Communicating With Your Outsourcing Company
This month, we featured a 3 part series on outsourcing. Part 1 helped you decide "Is Outsourcing Right For You?", Part 2 gave you tips on "Interviewing An Outsourcer", and today we debut Part 3 "Communicating With Your Outsourcer," read below to learn how to achieve successful interactions with your outsourcing vendor.
This ultimately means that just because you are outsourcing does not mean that you no longer have responsibilities for your outsourced function. Below are things that will still require your direct involvement, and things to remember no matter what you’re outsourcing.
Number one is communication
Communication in any relationship is essential, but it is especially important in outsourcing. Be able and willing to provide those involved in your specialized function with prompt, regular communication.
Keep your firm informed
Your outsourcer has the best interests of your mission at heart. In order for your relationship to succeed they need to be informed and kept up to date with all information affecting your function.
Remember that this is a business relationship. You wouldn’t be late to a meeting with a million dollar donor. Don’t be late to calls or meetings with your firm. Attend the meeting armed with questions you have and notes on what you’d like to cover. Effective Meetings .com provides a great tip from George Kieffer’s “The Strategy of Meetings,” who advises you to “Envision the meeting as you would like it to take place, and determine what must be done in the way of further specific preparation to make your desired vision a reality.”
Understand your expectations
You can’t perform at or above expectations if you don’t know what they are.
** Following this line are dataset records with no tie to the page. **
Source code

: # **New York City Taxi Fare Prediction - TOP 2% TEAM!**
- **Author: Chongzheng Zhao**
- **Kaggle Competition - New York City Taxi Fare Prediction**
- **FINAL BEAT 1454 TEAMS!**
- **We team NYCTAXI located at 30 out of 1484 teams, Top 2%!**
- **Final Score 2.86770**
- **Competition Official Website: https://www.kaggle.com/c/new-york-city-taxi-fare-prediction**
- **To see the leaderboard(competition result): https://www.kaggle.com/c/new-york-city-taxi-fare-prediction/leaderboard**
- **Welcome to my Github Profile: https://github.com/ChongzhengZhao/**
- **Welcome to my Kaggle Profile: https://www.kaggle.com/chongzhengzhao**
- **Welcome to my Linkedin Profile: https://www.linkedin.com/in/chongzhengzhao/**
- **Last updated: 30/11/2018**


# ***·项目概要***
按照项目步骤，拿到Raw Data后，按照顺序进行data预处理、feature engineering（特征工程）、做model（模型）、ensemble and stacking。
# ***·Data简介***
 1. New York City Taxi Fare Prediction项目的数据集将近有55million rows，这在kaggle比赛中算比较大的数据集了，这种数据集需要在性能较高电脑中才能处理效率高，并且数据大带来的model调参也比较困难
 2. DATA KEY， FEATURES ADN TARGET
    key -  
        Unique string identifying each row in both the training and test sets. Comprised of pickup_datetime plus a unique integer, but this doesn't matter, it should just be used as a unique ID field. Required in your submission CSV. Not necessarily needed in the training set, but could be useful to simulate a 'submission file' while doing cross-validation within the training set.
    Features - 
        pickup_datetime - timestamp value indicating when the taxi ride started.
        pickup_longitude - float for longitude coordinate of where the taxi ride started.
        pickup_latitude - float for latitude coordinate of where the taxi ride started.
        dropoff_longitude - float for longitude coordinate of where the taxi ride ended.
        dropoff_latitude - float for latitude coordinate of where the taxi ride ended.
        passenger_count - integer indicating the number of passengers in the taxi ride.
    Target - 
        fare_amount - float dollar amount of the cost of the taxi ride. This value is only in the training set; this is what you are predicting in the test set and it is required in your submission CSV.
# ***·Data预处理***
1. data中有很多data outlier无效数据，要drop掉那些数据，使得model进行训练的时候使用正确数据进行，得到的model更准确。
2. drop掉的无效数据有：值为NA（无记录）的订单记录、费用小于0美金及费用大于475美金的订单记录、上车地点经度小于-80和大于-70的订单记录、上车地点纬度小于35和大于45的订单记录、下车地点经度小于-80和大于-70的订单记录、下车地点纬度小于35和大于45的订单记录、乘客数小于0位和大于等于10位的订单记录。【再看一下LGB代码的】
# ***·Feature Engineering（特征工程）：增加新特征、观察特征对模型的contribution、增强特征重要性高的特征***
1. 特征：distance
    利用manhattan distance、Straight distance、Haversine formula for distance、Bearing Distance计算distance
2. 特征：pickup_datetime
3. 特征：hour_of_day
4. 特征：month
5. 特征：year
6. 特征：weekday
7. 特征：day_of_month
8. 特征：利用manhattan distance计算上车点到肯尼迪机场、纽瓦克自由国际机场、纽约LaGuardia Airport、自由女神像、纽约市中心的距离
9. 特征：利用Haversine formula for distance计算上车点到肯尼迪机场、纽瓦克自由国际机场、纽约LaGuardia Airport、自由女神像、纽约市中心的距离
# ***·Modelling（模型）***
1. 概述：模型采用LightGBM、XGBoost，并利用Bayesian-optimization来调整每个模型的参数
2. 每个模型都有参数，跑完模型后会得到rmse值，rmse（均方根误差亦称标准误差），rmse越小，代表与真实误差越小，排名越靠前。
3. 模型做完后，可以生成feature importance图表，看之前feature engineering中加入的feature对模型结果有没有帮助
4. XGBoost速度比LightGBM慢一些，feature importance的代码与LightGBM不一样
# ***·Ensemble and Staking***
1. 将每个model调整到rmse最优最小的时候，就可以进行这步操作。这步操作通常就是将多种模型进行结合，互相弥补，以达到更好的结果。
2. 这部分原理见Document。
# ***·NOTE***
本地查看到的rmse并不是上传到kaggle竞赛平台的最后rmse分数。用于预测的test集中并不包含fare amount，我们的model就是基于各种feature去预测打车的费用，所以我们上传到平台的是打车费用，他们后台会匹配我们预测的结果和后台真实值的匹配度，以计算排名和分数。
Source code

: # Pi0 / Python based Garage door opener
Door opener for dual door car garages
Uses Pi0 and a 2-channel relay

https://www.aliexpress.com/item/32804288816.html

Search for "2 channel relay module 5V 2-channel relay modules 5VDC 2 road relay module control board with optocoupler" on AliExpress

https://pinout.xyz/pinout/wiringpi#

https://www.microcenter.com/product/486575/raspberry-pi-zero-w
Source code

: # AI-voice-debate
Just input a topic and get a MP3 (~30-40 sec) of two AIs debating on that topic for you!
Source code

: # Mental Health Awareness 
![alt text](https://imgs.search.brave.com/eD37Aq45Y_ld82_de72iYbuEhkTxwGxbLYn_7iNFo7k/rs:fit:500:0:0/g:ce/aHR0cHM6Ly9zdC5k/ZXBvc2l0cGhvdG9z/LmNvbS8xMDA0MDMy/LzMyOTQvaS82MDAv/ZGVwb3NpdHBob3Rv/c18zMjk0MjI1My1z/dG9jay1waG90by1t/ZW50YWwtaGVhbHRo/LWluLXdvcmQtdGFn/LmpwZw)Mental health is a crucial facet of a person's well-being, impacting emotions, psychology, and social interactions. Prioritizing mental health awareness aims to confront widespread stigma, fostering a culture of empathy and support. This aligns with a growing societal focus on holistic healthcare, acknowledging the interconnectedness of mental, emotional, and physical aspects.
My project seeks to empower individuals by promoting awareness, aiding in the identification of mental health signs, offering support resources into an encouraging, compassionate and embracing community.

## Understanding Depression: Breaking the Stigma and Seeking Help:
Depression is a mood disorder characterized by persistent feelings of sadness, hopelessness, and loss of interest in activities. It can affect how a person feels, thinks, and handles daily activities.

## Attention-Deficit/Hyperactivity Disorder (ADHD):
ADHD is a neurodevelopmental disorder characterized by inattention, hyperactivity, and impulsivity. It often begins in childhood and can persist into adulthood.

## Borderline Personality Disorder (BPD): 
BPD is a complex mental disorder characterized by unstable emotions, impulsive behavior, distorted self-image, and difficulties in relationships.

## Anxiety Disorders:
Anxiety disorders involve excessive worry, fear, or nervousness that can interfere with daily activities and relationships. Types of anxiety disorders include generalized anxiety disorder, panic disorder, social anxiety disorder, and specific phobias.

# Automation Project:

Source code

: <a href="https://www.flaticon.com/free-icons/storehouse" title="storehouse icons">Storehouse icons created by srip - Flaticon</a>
Be sure that you understand your expectations from the beginning. Prior to signing up, get a list of duties that you would be responsible for.
Also make sure that you’re checking in with your outsourcer regularly for feedback. Asking “what can I do to improve our relationship?” will provide you with insight, and let you know if there is something you could be doing better.
Establish clear responsibilities for all parties
You should also limit those who have responsibilities with the outsourcer. Limiting those who deal directly with the outsourcer will ensure that the correct individuals are informed. It will also cut down on the “telephone” aspect of too many people relaying information.
Your outsourcer is happy to help
Your outsourcer wants your relationship and your organization to succeed. They are more than happy to help you. If you have questions, need clarification on documentation, or want something explained in greater detail, just ask.
Remember that they are there to assist you, and explaining the processes and documents they provide is part of the service they offer. You shouldn’t be concerned that you are inconveniencing them or that they will find you less intelligent. They know that you have little to no knowledge about their subject, and will have no problem parting with theirs.
You make the decisions
This is second only to communication. Keep in mind that any outsourcing company can only act as an advisor. You, your CFO and your board are, and always will be responsible for the decisions of your nonprofit organization.
Trust that your firm knows what they’re doing
Ask questions, but don’t assume that the individual you’ve hired doesn’t know what they’re doing. You’ve chosen the firm for a reason, and expertise was hopefully among the reasons that they were your ultimate selection.
However, you should also feel comfortable asking why. If your firm is asking for something that you have questions about, ask them why they need that information. Don’t be confrontational or question their knowledge, instead ask them to improve your knowledge.
If you love working with your outsourcer, or wish there was something they would do differently, let them know. Software Business Partners states perfectly that “constant feedback between customer and outsourcer assures a clear understanding of the current issues.”
Whether you are providing feedback via email, or completing surveys through the company, relaying how you feel about their services can only improve your experiences.